═════ The records

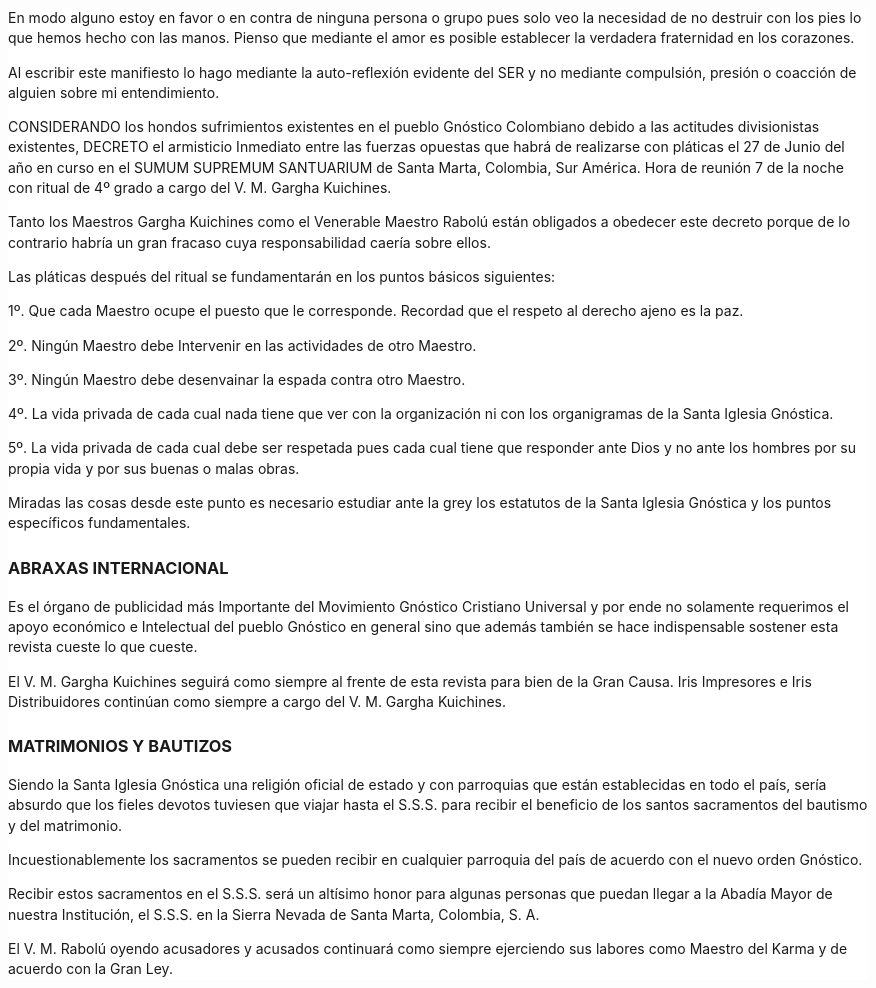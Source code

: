 En modo alguno estoy en favor o en contra de ninguna persona o grupo pues solo veo la necesidad de no destruir con los pies lo que hemos hecho con las manos. Pienso que mediante el amor es posible establecer la verdadera fraternidad en los corazones.

Al escribir este manifiesto lo hago mediante la auto-reflexión evidente del SER y no mediante compulsión, presión o coacción de alguien sobre mi entendimiento.

CONSIDERANDO los hondos sufrimientos existentes en el pueblo Gnóstico Colombiano debido a las actitudes divisionistas existentes, DECRETO el armisticio Inmediato entre las fuerzas opuestas que habrá de realizarse con pláticas el 27 de Junio del año en curso en el SUMUM SUPREMUM SANTUARIUM de Santa Marta, Colombia, Sur América. Hora de reunión 7 de la noche con ritual de 4º grado a cargo del V. M. Gargha Kuichines.

Tanto los Maestros Gargha Kuichines como el Venerable Maestro Rabolú están obligados a obedecer este decreto porque de lo contrario habría un gran fracaso cuya responsabilidad caería sobre ellos.

Las pláticas después del ritual se fundamentarán en los puntos básicos siguientes:

1º. Que cada Maestro ocupe el puesto que le corresponde. Recordad que el respeto al derecho ajeno es la paz.

2º. Ningún Maestro debe Intervenir en las actividades de otro Maestro.

3º. Ningún Maestro debe desenvainar la espada contra otro Maestro.

4º. La vida privada de cada cual nada tiene que ver con la organización ni con los organigramas de la Santa Iglesia Gnóstica.

5º. La vida privada de cada cual debe ser respetada pues cada cual tiene que responder ante Dios y no ante los hombres por su propia vida y por sus buenas o malas obras.

Miradas las cosas desde este punto es necesario estudiar ante la grey los estatutos de la Santa Iglesia Gnóstica y los puntos específicos fundamentales.

### ABRAXAS INTERNACIONAL

Es el órgano de publicidad más Importante del Movimiento Gnóstico Cristiano Universal y por ende no solamente requerimos el apoyo económico e Intelectual del pueblo Gnóstico en general sino que además también se hace indispensable sostener esta revista cueste lo que cueste.

El V. M. Gargha Kuichines seguirá como siempre al frente de esta revista para bien de la Gran Causa. Iris Impresores e Iris Distribuidores continúan como siempre a cargo del V. M. Gargha Kuichines.

### MATRIMONIOS Y BAUTIZOS

Siendo la Santa Iglesia Gnóstica una religión oficial de estado y con parroquias que están establecidas en todo el país, sería absurdo que los fieles devotos tuviesen que viajar hasta el S.S.S. para recibir el beneficio de los santos sacramentos del bautismo y del matrimonio.

Incuestionablemente los sacramentos se pueden recibir en cualquier parroquia del país de acuerdo con el nuevo orden Gnóstico.

Recibir estos sacramentos en el S.S.S. será un altísimo honor para algunas personas que puedan llegar a la Abadía Mayor de nuestra Institución, el S.S.S. en la Sierra Nevada de Santa Marta, Colombia, S. A.

El V. M. Rabolú oyendo acusadores y acusados continuará como siempre ejerciendo sus labores como Maestro del Karma y de acuerdo con la Gran Ley.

══════════

* **What needs to be done**: Could you set down, exactly as written, the lines above between the one holding "5º. La vida" and the one holding "### ABRAXAS INTERNACIONAL", inclusive, and nothing more?

* **Written response**:
5º. La vida privada de cada cual debe ser respetada pues cada cual tiene que responder ante Dios y no ante los hombres por su propia vida y por sus buenas o malas obras.

Miradas las cosas desde este punto es necesario estudiar ante la grey los estatutos de la Santa Iglesia Gnóstica y los puntos específicos fundamentales.

### ABRAXAS INTERNACIONAL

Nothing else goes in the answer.